Cammaert’s report is classified, and only a fraction of it, some 27 pages, has been made public, garnering little attention. The findings concluded that 44 Palestinians were killed and 227 others were injured while taking shelter in U.N. facilities in Gaza. An addendum to the report said U.N. Secretary-General Ban Ki-Moon was “shocked that militant groups had endangered U.N. schools by using them as weapons caches.”
One can understand why the Cammaert report was downplayed. Terrorist groups’ continuous use of UNRWA facilities across the coastal enclave is a source of much embarrassment to the U.N. The “shock,” however, should be taken with a grain of salt, as Israel has been warning for years about the interaction between Hamas and other terrorist groups and UNRWA. These ties have been recorded in dozens of files, and two new reports published in recent days, one by the Institute for Zionist Strategies and one by the Center for Near East Policy Research, indicate that the symbiosis between Hamas and UNRWA in Gaza is only growing stronger.
UNRWA itself recorded the terrorists’ use of its facilities in the Strip, and the findings were corroborated in the Cammaert report, detailing dozens of cases when weapons, munitions, and missiles were hidden in schools, and how school buildings were used as cover for rocket launching sites.
A report by Institute for Zionist Strategies fellow Lt. Col. (res.) Nir Amran, released earlier this week, called for Israel to pursue and end to UNRWA activities in Gaza.

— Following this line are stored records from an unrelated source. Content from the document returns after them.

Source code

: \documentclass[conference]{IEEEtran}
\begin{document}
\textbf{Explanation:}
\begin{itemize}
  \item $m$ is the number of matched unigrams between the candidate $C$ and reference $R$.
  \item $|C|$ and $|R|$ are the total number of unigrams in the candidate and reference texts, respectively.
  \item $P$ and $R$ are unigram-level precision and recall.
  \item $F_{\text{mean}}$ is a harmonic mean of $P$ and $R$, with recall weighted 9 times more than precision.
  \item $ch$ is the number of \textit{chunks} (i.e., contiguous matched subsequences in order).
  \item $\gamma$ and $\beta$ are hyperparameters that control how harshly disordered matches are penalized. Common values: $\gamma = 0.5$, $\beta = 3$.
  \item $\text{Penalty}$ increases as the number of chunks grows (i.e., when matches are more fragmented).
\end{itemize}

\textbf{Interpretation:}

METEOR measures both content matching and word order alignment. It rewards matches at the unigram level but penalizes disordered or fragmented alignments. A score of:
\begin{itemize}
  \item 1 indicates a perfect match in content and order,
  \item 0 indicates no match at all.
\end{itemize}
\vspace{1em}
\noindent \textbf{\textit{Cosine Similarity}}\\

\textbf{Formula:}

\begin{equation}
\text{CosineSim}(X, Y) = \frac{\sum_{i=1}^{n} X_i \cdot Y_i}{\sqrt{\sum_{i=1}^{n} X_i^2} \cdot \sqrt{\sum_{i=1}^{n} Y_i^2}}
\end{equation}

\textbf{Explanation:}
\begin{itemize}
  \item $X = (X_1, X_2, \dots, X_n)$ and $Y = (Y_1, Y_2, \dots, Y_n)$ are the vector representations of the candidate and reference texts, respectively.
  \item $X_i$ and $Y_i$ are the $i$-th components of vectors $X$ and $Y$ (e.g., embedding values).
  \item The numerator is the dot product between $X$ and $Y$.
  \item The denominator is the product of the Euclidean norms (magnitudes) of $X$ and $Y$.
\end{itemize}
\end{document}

Amran’s research cited incidents dating back further: In 2001 one of the agency’s facilities hosted a mass gathering headed by late Hamas founder Ahmed Yassin; in 2002, during Operation Defensive Shield, wanted terrorists hid in UNRWA schools, and weapon mills were hidden in and around the agency’s office building; in 2004 several UNRWA employees were convicted of hurling Molotov cocktails at Israeli buses; and the military, according to Amran, has recorded numerous incidents when UNRWA ambulances were used to secretly transport terrorists and weapons across Gaza.

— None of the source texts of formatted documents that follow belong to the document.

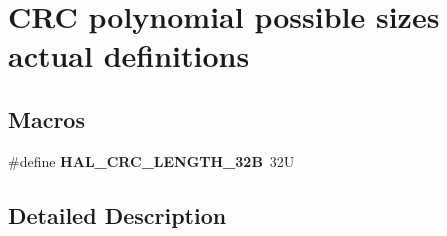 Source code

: \hypertarget{group___c_r_c_ex___polynomial___size___definitions}{}\section{C\+RC polynomial possible sizes actual definitions}
\label{group___c_r_c_ex___polynomial___size___definitions}
\subsection*{Macros}
\begin{DoxyCompactItemize}
\item 
\mbox{\label{group___c_r_c_ex___polynomial___size___definitions_ga429a30f7474eb8bc2f0bd3af6af77f3b}} 
\#define {\bfseries H\+A\+L\+\_\+\+C\+R\+C\+\_\+\+L\+E\+N\+G\+T\+H\+\_\+32B}~32U
\end{DoxyCompactItemize}


\subsection{Detailed Description}
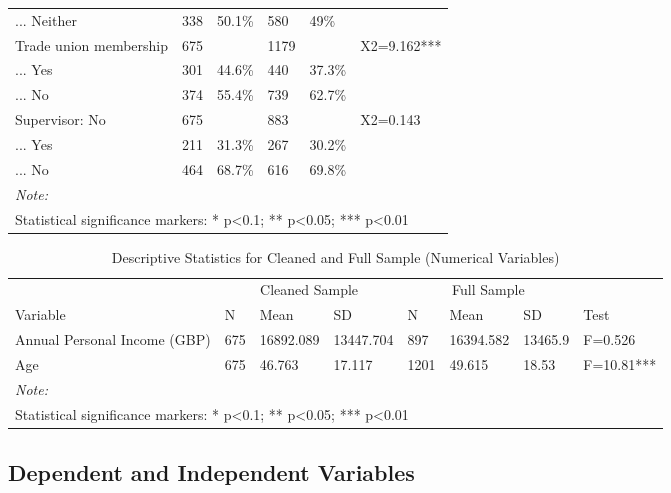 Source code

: \documentclass[
]{article}
\begin{document}
\begin{table}[H]
\begin{tabular}[t]{llllll}
\addlinespace
... Neither & 338 & 50.1\% & 580 & 49\% & \\
Trade union membership & 675 &  & 1179 &  & X2=9.162***\\
... Yes & 301 & 44.6\% & 440 & 37.3\% & \\
... No & 374 & 55.4\% & 739 & 62.7\% & \\
Supervisor: No & 675 &  & 883 &  & X2=0.143\\
\addlinespace
... Yes & 211 & 31.3\% & 267 & 30.2\% & \\
... No & 464 & 68.7\% & 616 & 69.8\% & \\
\bottomrule
\multicolumn{6}{l}{\rule{0pt}{1em}\textit{Note: }}\\
\multicolumn{6}{l}{\rule{0pt}{1em}Statistical significance markers: * p<0.1; ** p<0.05; *** p<0.01}\\
\end{tabular}
\end{table}

\begin{table}[H]

\caption{\label{tab:unnamed-chunk-1}Descriptive Statistics for Cleaned and Full Sample (Numerical Variables)}
\centering
\begin{tabular}[t]{llllllll}
\toprule
\multicolumn{1}{c}{ } & \multicolumn{3}{c}{Cleaned Sample} & \multicolumn{3}{c}{Full Sample} & \multicolumn{1}{c}{ } \\
\cmidrule(l{3pt}r{3pt}){2-4} \cmidrule(l{3pt}r{3pt}){5-7}
Variable & N & Mean & SD & N & Mean & SD & Test\\
\midrule
Annual Personal Income (GBP) & 675 & 16892.089 & 13447.704 & 897 & 16394.582 & 13465.9 & F=0.526\\
Age & 675 & 46.763 & 17.117 & 1201 & 49.615 & 18.53 & F=10.81***\\
\bottomrule
\multicolumn{8}{l}{\rule{0pt}{1em}\textit{Note: }}\\
\multicolumn{8}{l}{\rule{0pt}{1em}Statistical significance markers: * p<0.1; ** p<0.05; *** p<0.01}\\
\end{tabular}
\end{table}

\hypertarget{dependent-and-independent-variables}{%
\subsection{Dependent and Independent
Variables}\label{dependent-and-independent-variables}}
\end{document}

The manipulation of good will
The ease in which terrorist groups in Gaza have manipulated UNRWA over the years is linked to the interaction between Hamas and the U.N. agency. In their report, Center for Near East Policy Research Director David Bedein and research associate Lt. Col. (res.) Jonathan Dahuah-Halevy, argue that Hamas and the UNRWA are, in fact, two side of the same coin and that they are inextricably intertwined. Hamas, they cite an example, has been controlling the UNRWA’s workers union for years.

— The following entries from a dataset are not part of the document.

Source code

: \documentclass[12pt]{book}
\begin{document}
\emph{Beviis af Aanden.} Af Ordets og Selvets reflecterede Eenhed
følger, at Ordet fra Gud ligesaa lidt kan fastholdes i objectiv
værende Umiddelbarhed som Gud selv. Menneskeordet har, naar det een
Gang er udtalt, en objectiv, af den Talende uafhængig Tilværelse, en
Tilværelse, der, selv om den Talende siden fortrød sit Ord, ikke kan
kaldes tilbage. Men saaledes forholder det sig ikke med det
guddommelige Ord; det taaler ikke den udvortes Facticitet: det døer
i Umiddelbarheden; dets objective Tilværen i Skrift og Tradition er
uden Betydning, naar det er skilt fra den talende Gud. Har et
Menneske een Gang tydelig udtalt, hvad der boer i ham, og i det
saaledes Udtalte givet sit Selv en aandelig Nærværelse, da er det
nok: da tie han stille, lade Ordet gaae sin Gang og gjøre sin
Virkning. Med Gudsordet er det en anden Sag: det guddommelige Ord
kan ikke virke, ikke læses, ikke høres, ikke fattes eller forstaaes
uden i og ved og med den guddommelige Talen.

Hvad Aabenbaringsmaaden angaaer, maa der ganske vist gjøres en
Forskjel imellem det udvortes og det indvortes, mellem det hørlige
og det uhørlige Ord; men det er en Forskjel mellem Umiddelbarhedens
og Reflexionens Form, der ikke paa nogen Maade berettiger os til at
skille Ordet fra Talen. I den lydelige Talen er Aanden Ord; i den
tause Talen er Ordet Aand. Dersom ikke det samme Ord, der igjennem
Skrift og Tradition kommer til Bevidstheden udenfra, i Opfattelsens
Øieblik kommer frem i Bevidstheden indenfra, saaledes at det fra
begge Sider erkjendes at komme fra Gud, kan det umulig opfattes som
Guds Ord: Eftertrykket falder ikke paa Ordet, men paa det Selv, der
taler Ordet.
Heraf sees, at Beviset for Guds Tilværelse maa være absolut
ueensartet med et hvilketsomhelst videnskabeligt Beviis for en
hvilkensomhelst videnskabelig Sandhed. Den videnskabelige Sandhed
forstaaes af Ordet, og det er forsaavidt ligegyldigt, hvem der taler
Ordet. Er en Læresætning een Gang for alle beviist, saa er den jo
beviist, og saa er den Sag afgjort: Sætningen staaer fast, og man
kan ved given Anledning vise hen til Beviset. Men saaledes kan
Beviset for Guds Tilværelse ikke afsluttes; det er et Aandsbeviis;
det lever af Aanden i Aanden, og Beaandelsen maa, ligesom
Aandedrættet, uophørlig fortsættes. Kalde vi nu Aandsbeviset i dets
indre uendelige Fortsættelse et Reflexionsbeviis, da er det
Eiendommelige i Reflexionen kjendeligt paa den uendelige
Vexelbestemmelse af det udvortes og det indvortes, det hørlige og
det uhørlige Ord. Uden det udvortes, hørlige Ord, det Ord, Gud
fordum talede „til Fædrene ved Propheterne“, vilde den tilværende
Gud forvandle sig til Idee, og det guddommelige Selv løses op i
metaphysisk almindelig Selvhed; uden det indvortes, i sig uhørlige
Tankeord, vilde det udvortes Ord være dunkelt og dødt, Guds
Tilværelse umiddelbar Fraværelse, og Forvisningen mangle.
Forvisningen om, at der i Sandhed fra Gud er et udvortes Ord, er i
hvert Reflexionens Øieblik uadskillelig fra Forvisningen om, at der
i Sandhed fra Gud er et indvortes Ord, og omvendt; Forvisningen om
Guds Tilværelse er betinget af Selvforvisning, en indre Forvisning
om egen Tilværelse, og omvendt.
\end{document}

The relationship goes beyond mere control of a workers union. According to Bedein and Dahuah-Halevy, UNRWA employed senior Hamas and Islamic Jihad terrorists in its facilities in the past, and several of them were killed by Israel over the years over their terrorist activities.
UNRWA denies currently employing any would-be terrorists. Dahuah-Halevy, however, is skeptical, saying Hamas’ educational arm, al-Kotla al-Islamiyah (“Islamic Bloc”) still operates in the agency’s schools in Gaza and the West Bank on all levels, from elementary schools to universities, and therefore the real answer to this question will become evident only after the next military campaign in Gaza.
“The Islamic Bloc’s strategy in elementary and middle schools focuses on an attempt to engage students in a variety of activities the organization offers,” he explained. “These activities are designed to strengthen students’ Islamic faith and gradually introduce them to Hamas ideology, until they become Hamas operatives. There is a Hamas representative in every school, including those run by UNRWA.”
Islamic Bloc activities are an important indoctrination tool for Hamas, which eyes the younger generation attending both its state schools and UNRWA schools in the Gaza Strip, seeing it as future of its military wing, the Izzedine al-Qassam Brigades.
According to Dahuah-Halevy, dozens of Izzedine al-Qassam Brigades operatives began their “careers” as Islamic Bloc members in UNRWA school, later joining the Muslim Brotherhood and Hamas’ military wing, and carrying out terrorist attacks against Israel and the Israel Defense Forces.
The information he gathered also indicates that Islamic Bloc activities in UNRWA schools in Gaza have remained robust even after Operation Protective Edge. Given this close relationship there is no wonder that Hamas took the liberty of using UNRWA facilities for its terrorist activities.
Perpetuating the refugee status
UNRWA is very different from the U.N. High Commission for Refugees, which aids refugees everywhere in the world except the Gaza Strip. Pressured by the Arab states, the U.N. formed the Relief and Works Agency for Palestine Refugees in the Near East in 1949, as an independent agency operating under different criteria than the UNHCR.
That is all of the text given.